Harlow E. Bundy was born in 1856 in Auburn, New York. He was a graduate of Hamilton College. He died in 1916 in Pasadena, California, after retiring from business in 1915.

== Timeline ==

Unknown date: founding of Accurate Time Stamp Company.

Unknown date: founding of Chicago Time Register Company.

Unknown date: founding of Syracuse Time Recording Company.

1888: Willard L. Bundy invents the key recorder, applies it to time keeping for his employees.

1888: Dr. Alexander Dey invents the dial time recorder.

1889: Harlow E. Bundy and Willard L. Bundy incorporate the Bundy Manufacturing Company in Binghamton, New York: the first time-recording company in the world to produce time clocks. The Bundy Manufacturing Company begins with just eight employees and $150,000 capital.

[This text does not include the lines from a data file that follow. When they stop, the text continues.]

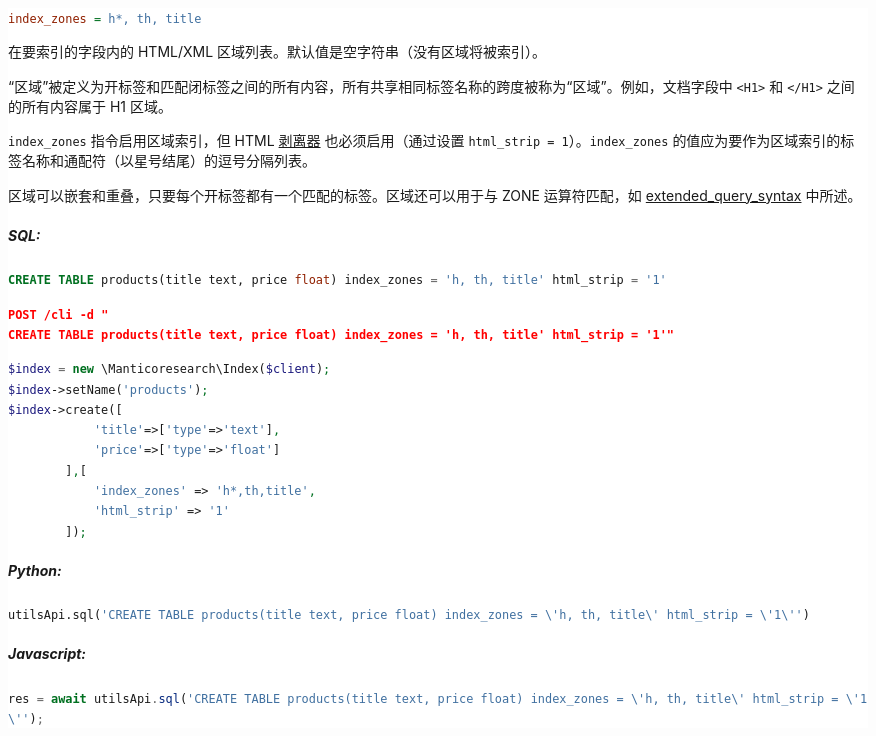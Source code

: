

```ini
index_zones = h*, th, title
```

在要索引的字段内的 HTML/XML 区域列表。默认值是空字符串（没有区域将被索引）。

“区域”被定义为开标签和匹配闭标签之间的所有内容，所有共享相同标签名称的跨度被称为“区域”。例如，文档字段中 `<H1>` 和 `</H1>` 之间的所有内容属于 H1 区域。

`index_zones` 指令启用区域索引，但 HTML [剥离器](../../Creating_a_table/NLP_and_tokenization/Advanced_HTML_tokenization.md#html_strip) 也必须启用（通过设置 `html_strip = 1`）。`index_zones` 的值应为要作为区域索引的标签名称和通配符（以星号结尾）的逗号分隔列表。

区域可以嵌套和重叠，只要每个开标签都有一个匹配的标签。区域还可以用于与 ZONE 运算符匹配，如 [extended_query_syntax](../../Searching/Full_text_matching/Operators.md#ZONE-limit-operator) 中所述。



##### SQL:



```sql
CREATE TABLE products(title text, price float) index_zones = 'h, th, title' html_strip = '1'
```



```json
POST /cli -d "
CREATE TABLE products(title text, price float) index_zones = 'h, th, title' html_strip = '1'"
```



```php
$index = new \Manticoresearch\Index($client);
$index->setName('products');
$index->create([
            'title'=>['type'=>'text'],
            'price'=>['type'=>'float']
        ],[
            'index_zones' => 'h*,th,title',
            'html_strip' => '1'
        ]);
```

##### Python:



```python
utilsApi.sql('CREATE TABLE products(title text, price float) index_zones = \'h, th, title\' html_strip = \'1\'')
```

##### Javascript:



```javascript
res = await utilsApi.sql('CREATE TABLE products(title text, price float) index_zones = \'h, th, title\' html_strip = \'1\'');
```
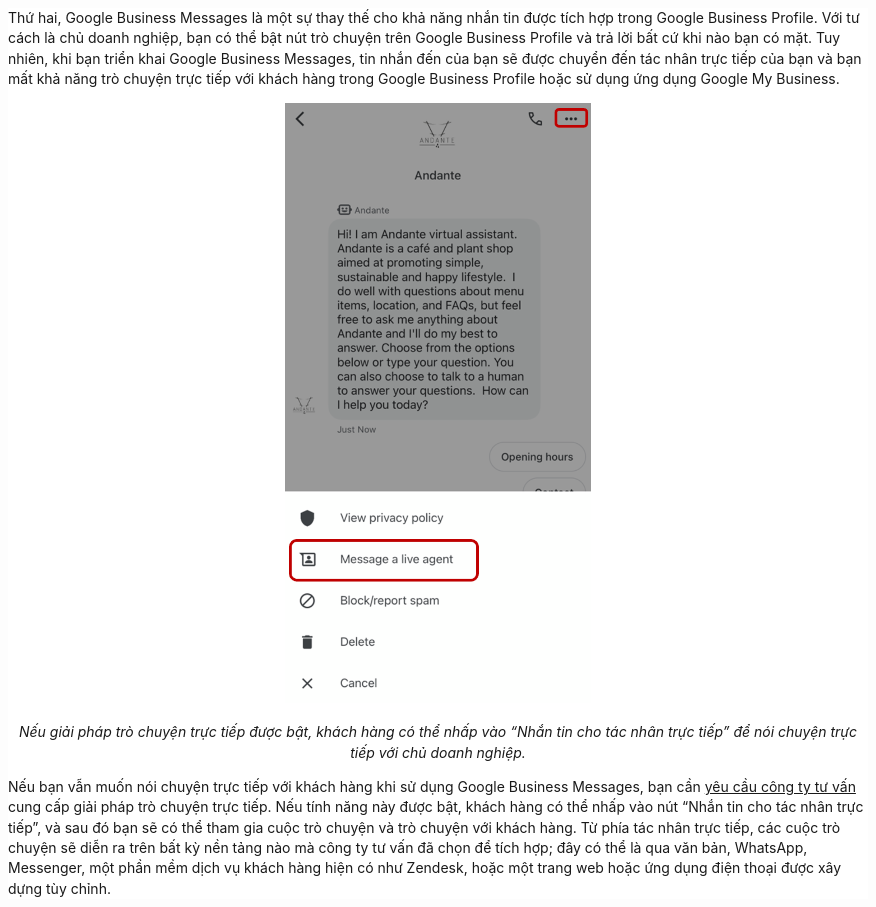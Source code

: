 Thứ hai, Google Business Messages là một sự thay thế cho khả năng nhắn tin được tích hợp trong Google Business Profile. Với tư cách là chủ doanh nghiệp, bạn có thể bật nút trò chuyện trên Google Business Profile và trả lời bất cứ khi nào bạn có mặt. Tuy nhiên, khi bạn triển khai Google Business Messages, tin nhắn đến của bạn sẽ được chuyển đến tác nhân trực tiếp của bạn và bạn mất khả năng trò chuyện trực tiếp với khách hàng trong Google Business Profile hoặc sử dụng ứng dụng Google My Business.

<center>
<img src="/images/blog/10-use-Google-Business-Messages-to-engage-with-customers-off-hours/10-live_agent.png" alt="Giải pháp trò chuyện trực tiếp cho phép chủ doanh nghiệp nói chuyện trực tiếp với khách hàng"/>

*Nếu giải pháp trò chuyện trực tiếp được bật, khách hàng có thể nhấp vào “Nhắn tin cho tác nhân trực tiếp” để nói chuyện trực tiếp với chủ doanh nghiệp.*
</center>


Nếu bạn vẫn muốn nói chuyện trực tiếp với khách hàng khi sử dụng Google Business Messages, bạn cần [yêu cầu công ty tư vấn](https://developers.google.com/business-communications/business-messages/partners) cung cấp giải pháp trò chuyện trực tiếp. Nếu tính năng này được bật, khách hàng có thể nhấp vào nút “Nhắn tin cho tác nhân trực tiếp”, và sau đó bạn sẽ có thể tham gia cuộc trò chuyện và trò chuyện với khách hàng. Từ phía tác nhân trực tiếp, các cuộc trò chuyện sẽ diễn ra trên bất kỳ nền tảng nào mà công ty tư vấn đã chọn để tích hợp; đây có thể là qua văn bản, WhatsApp, Messenger, một phần mềm dịch vụ khách hàng hiện có như Zendesk, hoặc một trang web hoặc ứng dụng điện thoại được xây dựng tùy chỉnh.
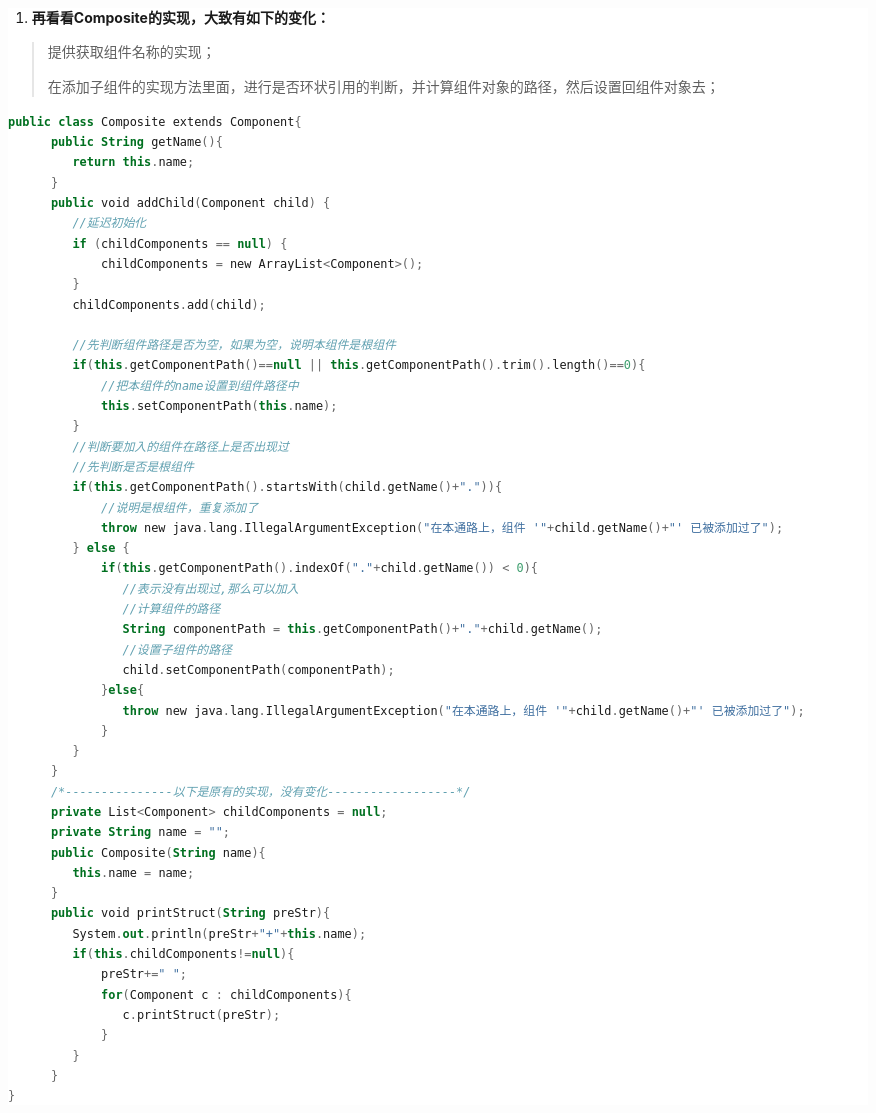 1. **再看看Composite的实现，大致有如下的变化：**

> 提供获取组件名称的实现；
>
> 在添加子组件的实现方法里面，进行是否环状引用的判断，并计算组件对象的路径，然后设置回组件对象去；



```kotlin
public class Composite extends Component{
      public String getName(){
         return this.name;
      }
      public void addChild(Component child) {
         //延迟初始化
         if (childComponents == null) {
             childComponents = new ArrayList<Component>();
         }
         childComponents.add(child);    
     
         //先判断组件路径是否为空，如果为空，说明本组件是根组件
         if(this.getComponentPath()==null || this.getComponentPath().trim().length()==0){
             //把本组件的name设置到组件路径中
             this.setComponentPath(this.name);
         }
         //判断要加入的组件在路径上是否出现过
         //先判断是否是根组件
         if(this.getComponentPath().startsWith(child.getName()+".")){
             //说明是根组件，重复添加了
             throw new java.lang.IllegalArgumentException("在本通路上，组件 '"+child.getName()+"' 已被添加过了");
         } else {
             if(this.getComponentPath().indexOf("."+child.getName()) < 0){
                //表示没有出现过,那么可以加入
                //计算组件的路径
                String componentPath = this.getComponentPath()+"."+child.getName();
                //设置子组件的路径
                child.setComponentPath(componentPath);
             }else{
                throw new java.lang.IllegalArgumentException("在本通路上，组件 '"+child.getName()+"' 已被添加过了");
             }     
         }
      }
      /*---------------以下是原有的实现，没有变化------------------*/
      private List<Component> childComponents = null;
      private String name = "";
      public Composite(String name){
         this.name = name;
      }
      public void printStruct(String preStr){
         System.out.println(preStr+"+"+this.name);
         if(this.childComponents!=null){
             preStr+=" ";     
             for(Component c : childComponents){
                c.printStruct(preStr);
             }
         }
      }
}
```
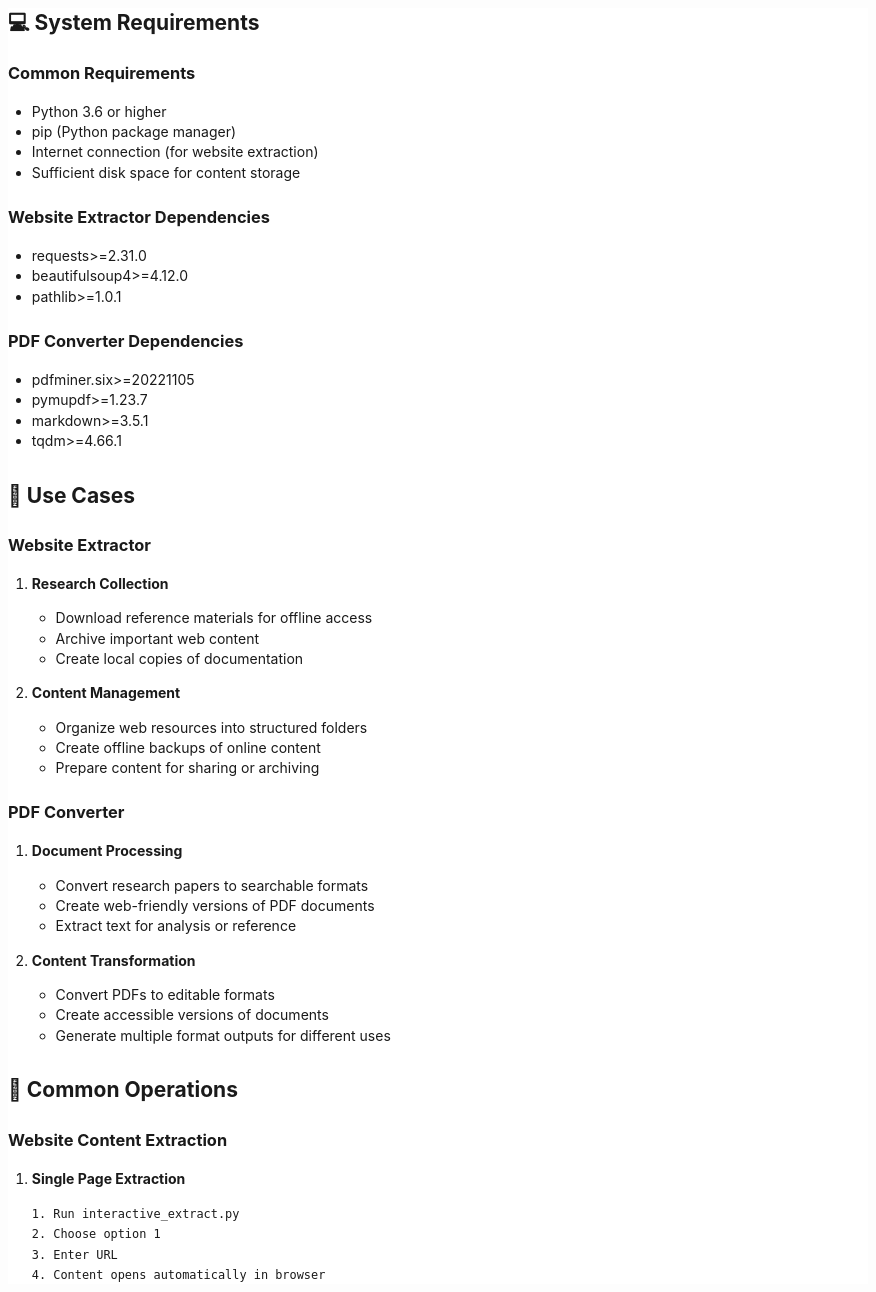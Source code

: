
 ```
```

## 💻 System Requirements

### Common Requirements
- Python 3.6 or higher
- pip (Python package manager)
- Internet connection (for website extraction)
- Sufficient disk space for content storage

### Website Extractor Dependencies
- requests>=2.31.0
- beautifulsoup4>=4.12.0
- pathlib>=1.0.1

### PDF Converter Dependencies
- pdfminer.six>=20221105
- pymupdf>=1.23.7
- markdown>=3.5.1
- tqdm>=4.66.1

## 🎯 Use Cases

### Website Extractor
1. **Research Collection**
   - Download reference materials for offline access
   - Archive important web content
   - Create local copies of documentation

2. **Content Management**
   - Organize web resources into structured folders
   - Create offline backups of online content
   - Prepare content for sharing or archiving

### PDF Converter
1. **Document Processing**
   - Convert research papers to searchable formats
   - Create web-friendly versions of PDF documents
   - Extract text for analysis or reference

2. **Content Transformation**
   - Convert PDFs to editable formats
   - Create accessible versions of documents
   - Generate multiple format outputs for different uses

## 🔧 Common Operations

### Website Content Extraction
1. **Single Page Extraction**
   ```
   1. Run interactive_extract.py
   2. Choose option 1
   3. Enter URL
   4. Content opens automatically in browser
   ```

1890: The Accurate Time Stamp Company (later renamed the Standard Time Stamp Company)- A Complete Automatic Time-Dating Stamp.

1893: Alexander Dey and relatives form the Dey Patents Co., later renamed the Dey Time Register Co. of Syracuse, New York.<

1894: Daniel M. Cooper patents the first card time-recorder. The Willard and Frick Manufacturing Company is organized to market Cooper's invention under the trade name "Rochester".

1896: George Winthrop Fairchild joins Bundy Manufacturing Company as both an investor and director.

1898: About 9,000 Bundy Time Recorders have been produced, advertised as solving "vexatious questions of recording employee time".

1898: A New Time Register, manufactured by the Chicago Time Register Company.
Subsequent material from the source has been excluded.